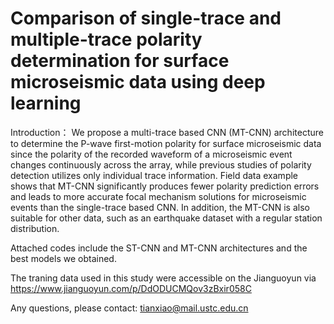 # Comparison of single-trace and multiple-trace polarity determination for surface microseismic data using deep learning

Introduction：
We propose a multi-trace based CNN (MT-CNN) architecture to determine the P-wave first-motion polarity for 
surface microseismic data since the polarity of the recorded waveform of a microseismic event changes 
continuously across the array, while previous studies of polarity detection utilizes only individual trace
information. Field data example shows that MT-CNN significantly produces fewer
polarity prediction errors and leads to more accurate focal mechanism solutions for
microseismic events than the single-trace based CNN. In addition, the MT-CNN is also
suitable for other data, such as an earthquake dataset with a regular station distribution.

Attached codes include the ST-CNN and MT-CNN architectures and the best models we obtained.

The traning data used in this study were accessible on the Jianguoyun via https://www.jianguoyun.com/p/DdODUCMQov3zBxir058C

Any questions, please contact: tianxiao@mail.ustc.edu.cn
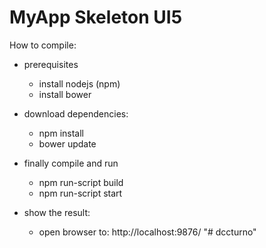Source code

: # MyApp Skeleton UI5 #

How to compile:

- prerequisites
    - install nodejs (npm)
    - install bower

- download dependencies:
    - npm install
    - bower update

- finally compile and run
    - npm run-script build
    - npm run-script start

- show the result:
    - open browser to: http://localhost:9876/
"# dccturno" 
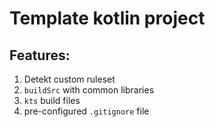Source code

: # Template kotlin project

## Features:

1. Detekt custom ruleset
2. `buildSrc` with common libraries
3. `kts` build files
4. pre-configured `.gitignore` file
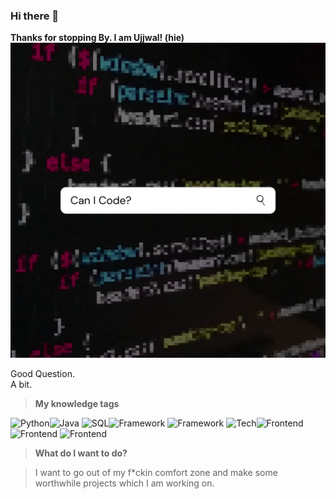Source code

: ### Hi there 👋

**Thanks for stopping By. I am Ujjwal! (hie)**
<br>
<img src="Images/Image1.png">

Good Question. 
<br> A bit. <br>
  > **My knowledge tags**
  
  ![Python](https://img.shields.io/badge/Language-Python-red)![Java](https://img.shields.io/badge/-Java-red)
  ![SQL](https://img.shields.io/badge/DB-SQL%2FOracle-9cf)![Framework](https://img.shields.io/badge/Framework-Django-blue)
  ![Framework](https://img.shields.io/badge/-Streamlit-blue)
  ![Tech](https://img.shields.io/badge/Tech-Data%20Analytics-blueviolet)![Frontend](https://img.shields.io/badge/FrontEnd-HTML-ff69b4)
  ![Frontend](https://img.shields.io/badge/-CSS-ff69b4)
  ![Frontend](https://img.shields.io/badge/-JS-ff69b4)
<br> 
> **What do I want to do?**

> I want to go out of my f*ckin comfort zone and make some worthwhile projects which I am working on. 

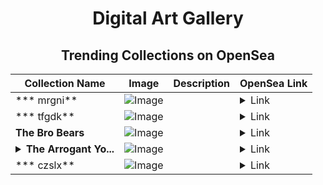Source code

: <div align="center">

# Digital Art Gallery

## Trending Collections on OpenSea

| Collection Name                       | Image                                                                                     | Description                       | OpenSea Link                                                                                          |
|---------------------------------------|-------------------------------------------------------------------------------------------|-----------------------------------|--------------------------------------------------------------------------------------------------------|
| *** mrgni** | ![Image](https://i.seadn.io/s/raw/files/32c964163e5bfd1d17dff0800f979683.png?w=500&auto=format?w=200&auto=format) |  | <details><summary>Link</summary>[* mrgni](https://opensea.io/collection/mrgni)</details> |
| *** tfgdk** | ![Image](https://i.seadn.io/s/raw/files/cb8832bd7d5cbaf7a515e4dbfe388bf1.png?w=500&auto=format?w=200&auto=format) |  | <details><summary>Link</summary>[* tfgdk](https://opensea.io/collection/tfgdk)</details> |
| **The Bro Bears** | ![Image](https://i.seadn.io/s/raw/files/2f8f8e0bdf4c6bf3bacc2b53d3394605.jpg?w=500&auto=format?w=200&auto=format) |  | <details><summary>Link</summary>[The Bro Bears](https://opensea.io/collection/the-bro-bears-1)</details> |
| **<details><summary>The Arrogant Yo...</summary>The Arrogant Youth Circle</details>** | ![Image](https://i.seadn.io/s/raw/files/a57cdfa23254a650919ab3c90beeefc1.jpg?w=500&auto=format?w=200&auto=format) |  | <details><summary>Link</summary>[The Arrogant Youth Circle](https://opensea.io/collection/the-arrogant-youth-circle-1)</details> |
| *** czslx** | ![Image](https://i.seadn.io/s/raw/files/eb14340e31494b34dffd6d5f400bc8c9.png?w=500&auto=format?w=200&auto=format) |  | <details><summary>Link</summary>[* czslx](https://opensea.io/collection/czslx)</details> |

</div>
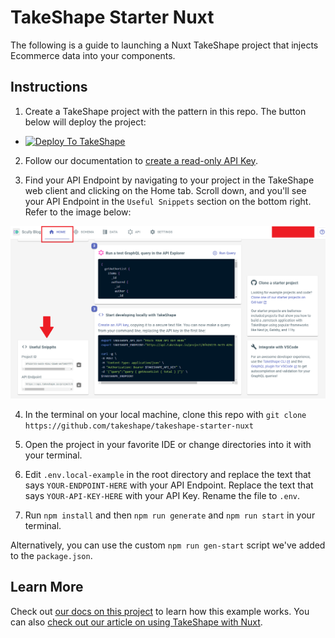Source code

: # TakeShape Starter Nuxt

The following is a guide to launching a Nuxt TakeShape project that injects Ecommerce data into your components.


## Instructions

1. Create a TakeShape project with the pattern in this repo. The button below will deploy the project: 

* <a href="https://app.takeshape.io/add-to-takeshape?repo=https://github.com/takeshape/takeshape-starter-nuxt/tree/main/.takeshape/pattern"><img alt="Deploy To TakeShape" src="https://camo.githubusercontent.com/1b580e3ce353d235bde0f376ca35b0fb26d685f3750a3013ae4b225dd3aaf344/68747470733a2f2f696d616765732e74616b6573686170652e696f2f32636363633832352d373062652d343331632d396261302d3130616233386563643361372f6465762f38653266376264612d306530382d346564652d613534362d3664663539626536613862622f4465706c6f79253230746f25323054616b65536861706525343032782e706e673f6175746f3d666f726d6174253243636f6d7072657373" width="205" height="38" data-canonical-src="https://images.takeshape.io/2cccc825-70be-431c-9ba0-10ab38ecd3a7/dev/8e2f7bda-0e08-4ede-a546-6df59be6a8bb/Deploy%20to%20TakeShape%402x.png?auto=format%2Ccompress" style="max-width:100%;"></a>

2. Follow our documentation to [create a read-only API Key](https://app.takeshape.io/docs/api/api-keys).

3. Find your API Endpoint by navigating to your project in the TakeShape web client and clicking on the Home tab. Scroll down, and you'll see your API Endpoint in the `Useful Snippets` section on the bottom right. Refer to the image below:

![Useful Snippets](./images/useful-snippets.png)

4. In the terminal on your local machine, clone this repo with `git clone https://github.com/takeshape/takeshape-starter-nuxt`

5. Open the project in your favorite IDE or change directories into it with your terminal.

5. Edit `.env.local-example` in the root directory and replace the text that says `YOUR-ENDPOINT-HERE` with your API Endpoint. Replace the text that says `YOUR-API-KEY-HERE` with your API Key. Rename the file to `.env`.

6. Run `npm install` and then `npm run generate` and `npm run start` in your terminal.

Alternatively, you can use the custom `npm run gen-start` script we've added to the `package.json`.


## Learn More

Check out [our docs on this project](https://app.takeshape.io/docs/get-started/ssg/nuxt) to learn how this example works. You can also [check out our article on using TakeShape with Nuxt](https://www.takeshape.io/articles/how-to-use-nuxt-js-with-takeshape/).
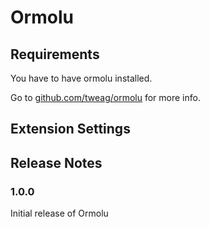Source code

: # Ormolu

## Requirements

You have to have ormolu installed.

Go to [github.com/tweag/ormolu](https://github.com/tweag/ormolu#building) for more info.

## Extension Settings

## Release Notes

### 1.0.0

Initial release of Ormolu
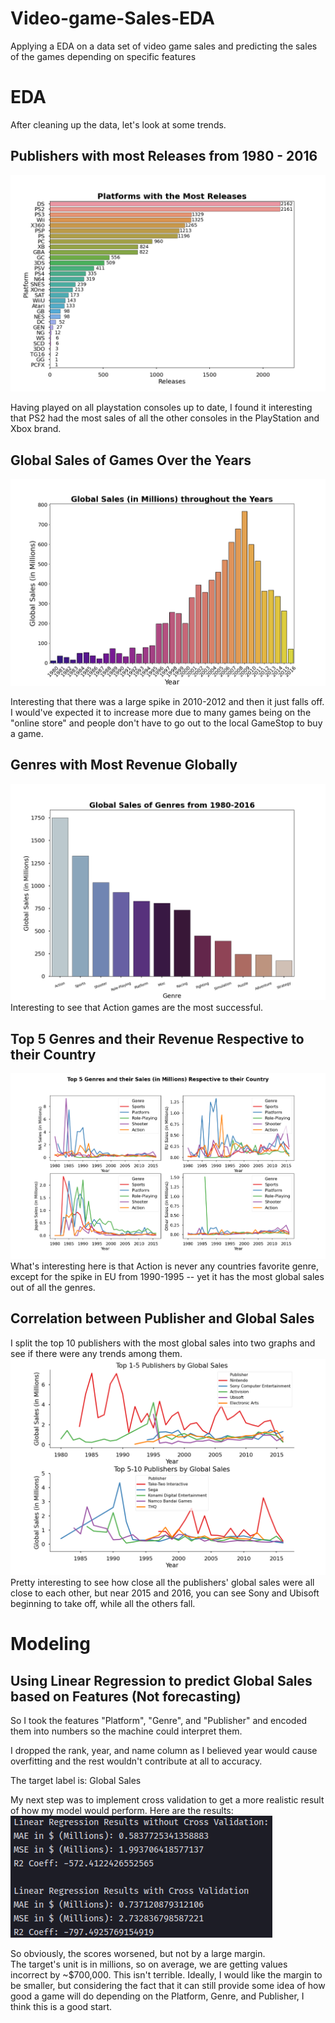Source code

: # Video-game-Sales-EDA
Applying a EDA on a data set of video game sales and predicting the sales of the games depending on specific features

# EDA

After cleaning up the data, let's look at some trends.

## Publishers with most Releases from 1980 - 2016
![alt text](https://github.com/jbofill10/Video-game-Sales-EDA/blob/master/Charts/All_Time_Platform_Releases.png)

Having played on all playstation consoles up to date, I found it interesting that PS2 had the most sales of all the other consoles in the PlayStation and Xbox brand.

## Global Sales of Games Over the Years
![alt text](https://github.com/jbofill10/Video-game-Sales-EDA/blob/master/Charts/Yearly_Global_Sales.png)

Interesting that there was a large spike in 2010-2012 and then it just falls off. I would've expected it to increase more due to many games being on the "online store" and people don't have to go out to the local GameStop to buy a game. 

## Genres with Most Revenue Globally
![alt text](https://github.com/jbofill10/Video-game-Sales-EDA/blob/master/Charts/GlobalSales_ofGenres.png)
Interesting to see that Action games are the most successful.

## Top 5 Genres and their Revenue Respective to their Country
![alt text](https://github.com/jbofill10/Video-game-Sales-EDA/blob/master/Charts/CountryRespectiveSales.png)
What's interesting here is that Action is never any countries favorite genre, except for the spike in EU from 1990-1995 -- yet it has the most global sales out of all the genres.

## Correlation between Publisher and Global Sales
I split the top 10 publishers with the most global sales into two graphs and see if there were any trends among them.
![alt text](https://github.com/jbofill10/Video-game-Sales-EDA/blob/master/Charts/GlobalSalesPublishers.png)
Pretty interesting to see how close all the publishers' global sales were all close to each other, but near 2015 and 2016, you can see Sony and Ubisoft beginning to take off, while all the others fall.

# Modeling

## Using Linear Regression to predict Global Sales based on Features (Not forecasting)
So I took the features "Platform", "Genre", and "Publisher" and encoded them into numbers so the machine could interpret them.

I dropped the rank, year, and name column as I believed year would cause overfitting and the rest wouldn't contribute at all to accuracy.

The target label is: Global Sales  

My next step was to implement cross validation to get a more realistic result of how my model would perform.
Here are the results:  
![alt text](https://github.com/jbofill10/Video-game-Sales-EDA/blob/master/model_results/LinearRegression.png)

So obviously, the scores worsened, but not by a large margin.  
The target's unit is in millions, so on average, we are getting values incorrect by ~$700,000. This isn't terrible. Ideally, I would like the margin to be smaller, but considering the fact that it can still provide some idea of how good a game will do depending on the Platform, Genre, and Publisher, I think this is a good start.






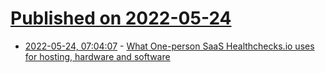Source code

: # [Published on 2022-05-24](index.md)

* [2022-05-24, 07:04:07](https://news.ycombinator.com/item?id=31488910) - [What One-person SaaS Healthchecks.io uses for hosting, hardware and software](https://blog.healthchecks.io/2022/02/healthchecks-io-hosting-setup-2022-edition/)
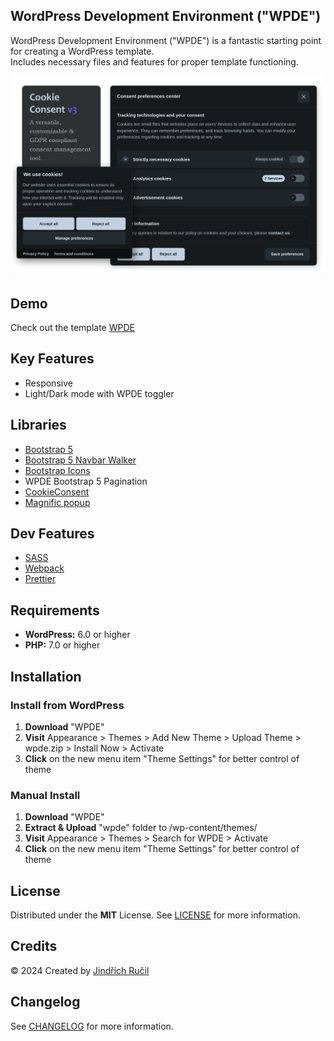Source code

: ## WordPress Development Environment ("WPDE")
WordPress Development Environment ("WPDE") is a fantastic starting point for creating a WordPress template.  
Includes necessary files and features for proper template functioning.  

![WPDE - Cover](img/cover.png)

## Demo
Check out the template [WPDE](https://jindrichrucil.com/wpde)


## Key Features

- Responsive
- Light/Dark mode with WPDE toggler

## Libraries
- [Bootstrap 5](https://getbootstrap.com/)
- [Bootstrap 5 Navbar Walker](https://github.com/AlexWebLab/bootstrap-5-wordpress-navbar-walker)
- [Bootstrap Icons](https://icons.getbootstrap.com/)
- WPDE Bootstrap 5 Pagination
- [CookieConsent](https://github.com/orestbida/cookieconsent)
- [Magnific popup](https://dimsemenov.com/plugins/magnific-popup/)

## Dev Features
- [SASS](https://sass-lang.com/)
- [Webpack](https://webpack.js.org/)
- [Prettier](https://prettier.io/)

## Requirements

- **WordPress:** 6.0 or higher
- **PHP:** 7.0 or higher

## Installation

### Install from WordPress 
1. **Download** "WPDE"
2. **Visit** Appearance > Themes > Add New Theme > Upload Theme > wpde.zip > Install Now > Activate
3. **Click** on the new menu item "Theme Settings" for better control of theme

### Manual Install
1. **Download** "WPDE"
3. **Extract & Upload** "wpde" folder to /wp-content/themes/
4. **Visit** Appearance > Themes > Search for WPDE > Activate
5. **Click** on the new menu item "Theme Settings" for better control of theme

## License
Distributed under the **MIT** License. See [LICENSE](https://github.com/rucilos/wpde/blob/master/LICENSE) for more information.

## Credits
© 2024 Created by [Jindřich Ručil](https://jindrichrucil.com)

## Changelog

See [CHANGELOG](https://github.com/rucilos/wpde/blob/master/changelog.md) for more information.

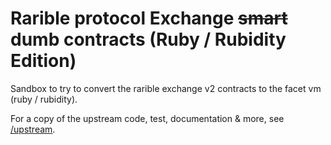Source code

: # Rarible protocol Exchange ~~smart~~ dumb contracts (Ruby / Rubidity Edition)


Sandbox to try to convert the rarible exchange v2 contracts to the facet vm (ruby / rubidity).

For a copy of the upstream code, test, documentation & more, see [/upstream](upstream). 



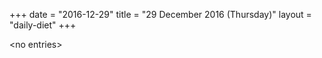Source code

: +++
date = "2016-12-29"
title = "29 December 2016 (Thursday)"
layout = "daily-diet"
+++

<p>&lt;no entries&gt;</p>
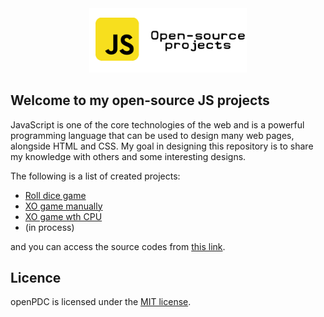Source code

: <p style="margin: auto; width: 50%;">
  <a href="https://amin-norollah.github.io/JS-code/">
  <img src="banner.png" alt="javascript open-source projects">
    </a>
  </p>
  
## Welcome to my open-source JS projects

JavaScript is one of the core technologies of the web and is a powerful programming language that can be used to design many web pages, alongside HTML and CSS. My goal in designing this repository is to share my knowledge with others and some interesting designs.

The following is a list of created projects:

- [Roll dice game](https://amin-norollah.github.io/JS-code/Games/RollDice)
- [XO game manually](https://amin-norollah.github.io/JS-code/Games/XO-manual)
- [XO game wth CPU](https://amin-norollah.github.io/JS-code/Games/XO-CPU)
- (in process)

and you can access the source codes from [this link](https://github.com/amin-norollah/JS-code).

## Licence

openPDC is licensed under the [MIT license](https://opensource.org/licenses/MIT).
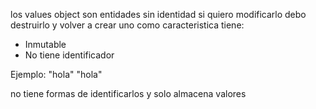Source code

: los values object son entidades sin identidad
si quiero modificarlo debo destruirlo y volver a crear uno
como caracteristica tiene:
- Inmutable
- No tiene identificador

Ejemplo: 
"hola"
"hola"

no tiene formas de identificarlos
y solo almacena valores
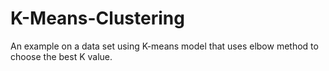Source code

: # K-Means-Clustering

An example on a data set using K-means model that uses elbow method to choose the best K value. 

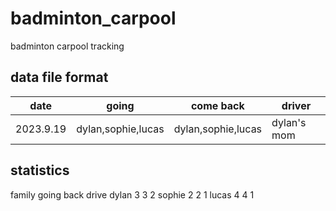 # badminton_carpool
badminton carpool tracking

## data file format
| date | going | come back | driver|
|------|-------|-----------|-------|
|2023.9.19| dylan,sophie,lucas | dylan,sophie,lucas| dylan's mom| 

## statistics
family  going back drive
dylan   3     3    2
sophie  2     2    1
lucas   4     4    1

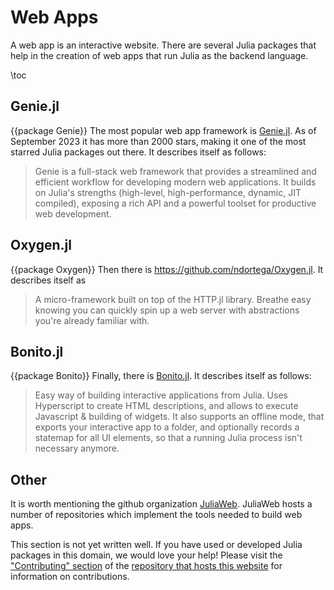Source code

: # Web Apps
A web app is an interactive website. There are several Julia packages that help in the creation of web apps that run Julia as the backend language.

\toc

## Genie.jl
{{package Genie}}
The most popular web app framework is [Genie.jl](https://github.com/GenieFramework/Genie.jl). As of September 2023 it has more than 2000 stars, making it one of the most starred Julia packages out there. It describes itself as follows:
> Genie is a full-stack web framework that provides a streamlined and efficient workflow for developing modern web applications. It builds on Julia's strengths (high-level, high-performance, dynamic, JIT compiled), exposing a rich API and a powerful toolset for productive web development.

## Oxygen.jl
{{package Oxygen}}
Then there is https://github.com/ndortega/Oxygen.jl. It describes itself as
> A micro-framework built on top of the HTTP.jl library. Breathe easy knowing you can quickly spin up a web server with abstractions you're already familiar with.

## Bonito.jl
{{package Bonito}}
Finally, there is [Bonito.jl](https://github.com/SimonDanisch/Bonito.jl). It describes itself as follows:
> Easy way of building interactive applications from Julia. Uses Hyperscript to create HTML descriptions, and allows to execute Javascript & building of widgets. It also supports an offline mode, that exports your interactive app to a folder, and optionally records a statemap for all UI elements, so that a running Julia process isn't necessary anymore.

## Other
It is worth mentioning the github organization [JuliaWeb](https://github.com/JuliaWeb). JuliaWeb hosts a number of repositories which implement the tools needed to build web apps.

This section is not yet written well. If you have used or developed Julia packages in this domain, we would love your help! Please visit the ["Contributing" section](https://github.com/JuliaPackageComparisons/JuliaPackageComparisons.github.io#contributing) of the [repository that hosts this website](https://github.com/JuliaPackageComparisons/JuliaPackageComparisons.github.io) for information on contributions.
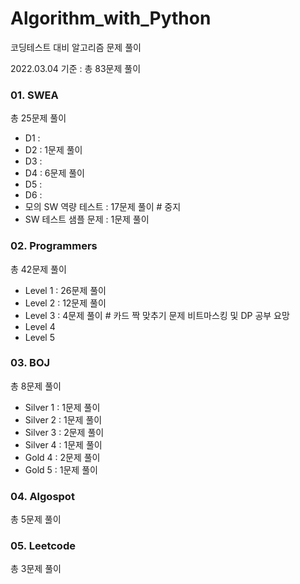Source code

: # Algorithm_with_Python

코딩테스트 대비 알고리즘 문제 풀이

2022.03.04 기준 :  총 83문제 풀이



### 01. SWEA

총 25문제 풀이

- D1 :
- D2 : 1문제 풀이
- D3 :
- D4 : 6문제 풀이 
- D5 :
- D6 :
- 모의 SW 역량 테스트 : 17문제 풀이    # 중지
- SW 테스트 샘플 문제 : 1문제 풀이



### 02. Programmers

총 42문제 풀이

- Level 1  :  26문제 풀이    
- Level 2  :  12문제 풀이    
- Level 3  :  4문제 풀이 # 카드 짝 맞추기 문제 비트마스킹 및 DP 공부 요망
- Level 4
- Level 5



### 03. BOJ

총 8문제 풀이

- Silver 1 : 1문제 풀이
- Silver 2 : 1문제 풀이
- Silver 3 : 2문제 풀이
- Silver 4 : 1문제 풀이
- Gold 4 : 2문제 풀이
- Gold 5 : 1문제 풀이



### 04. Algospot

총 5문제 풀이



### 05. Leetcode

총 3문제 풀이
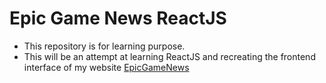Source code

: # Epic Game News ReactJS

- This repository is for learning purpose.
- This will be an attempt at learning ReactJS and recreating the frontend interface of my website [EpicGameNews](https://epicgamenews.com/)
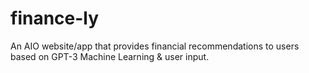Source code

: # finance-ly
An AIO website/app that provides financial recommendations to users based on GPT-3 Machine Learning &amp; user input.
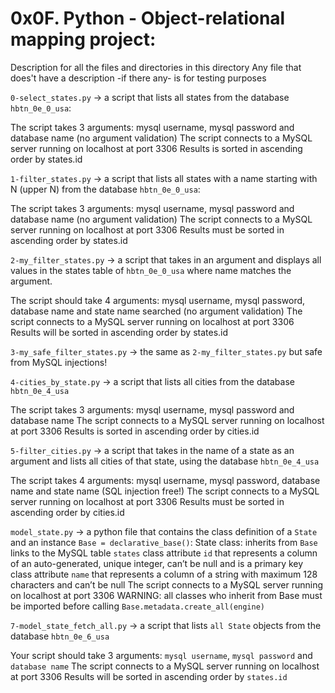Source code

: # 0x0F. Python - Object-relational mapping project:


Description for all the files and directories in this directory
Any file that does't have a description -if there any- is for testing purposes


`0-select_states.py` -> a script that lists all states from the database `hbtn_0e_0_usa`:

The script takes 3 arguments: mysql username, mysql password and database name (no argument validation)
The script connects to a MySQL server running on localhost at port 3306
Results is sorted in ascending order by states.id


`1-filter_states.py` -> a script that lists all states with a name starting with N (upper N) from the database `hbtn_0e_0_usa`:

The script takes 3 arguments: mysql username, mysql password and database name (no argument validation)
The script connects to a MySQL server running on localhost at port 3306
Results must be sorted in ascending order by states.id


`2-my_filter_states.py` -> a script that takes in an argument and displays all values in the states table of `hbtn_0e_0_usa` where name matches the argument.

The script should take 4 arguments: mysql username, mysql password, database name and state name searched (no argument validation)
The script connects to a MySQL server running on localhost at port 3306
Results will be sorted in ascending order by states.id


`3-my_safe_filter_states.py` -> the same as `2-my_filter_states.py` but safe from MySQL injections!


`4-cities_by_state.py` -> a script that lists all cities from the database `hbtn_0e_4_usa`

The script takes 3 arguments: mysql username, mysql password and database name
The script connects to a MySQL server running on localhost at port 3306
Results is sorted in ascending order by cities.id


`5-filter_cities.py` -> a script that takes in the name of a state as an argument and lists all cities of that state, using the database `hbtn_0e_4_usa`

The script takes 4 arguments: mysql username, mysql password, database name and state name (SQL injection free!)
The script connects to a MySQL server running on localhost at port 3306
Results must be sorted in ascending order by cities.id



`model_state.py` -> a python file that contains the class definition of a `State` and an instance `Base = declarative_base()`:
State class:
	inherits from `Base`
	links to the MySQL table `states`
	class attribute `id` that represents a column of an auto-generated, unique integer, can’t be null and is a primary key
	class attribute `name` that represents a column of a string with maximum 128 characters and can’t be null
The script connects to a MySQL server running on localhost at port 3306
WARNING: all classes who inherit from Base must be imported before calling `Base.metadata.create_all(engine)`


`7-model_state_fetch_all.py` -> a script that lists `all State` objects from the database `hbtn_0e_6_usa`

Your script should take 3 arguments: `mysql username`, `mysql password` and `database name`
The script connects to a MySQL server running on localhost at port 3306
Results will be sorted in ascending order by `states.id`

• BRIEF:
Repeat only the stretch of data above that runs from the line with "- No tiene identificador" to the line with "The most popular". Keep both end lines; exclude pictures.

• OUTPUT BELOW:
- No tiene identificador

Ejemplo: 
"hola"
"hola"

no tiene formas de identificarlos
y solo almacena valores
Source code

: # K-Means-Clustering

An example on a data set using K-means model that uses elbow method to choose the best K value. 

 # badminton_carpool
badminton carpool tracking

## data file format
| date | going | come back | driver|
|------|-------|-----------|-------|
|2023.9.19| dylan,sophie,lucas | dylan,sophie,lucas| dylan's mom| 

## statistics
family  going back drive
dylan   3     3    2
sophie  2     2    1
lucas   4     4    1

Source code

: # Web Apps
A web app is an interactive website. There are several Julia packages that help in the creation of web apps that run Julia as the backend language.

\toc

## Genie.jl
{{package Genie}}
The most popular web app framework is [Genie.jl](https://github.com/GenieFramework/Genie.jl). As of September 2023 it has more than 2000 stars, making it one of the most starred Julia packages out there. It describes itself as follows:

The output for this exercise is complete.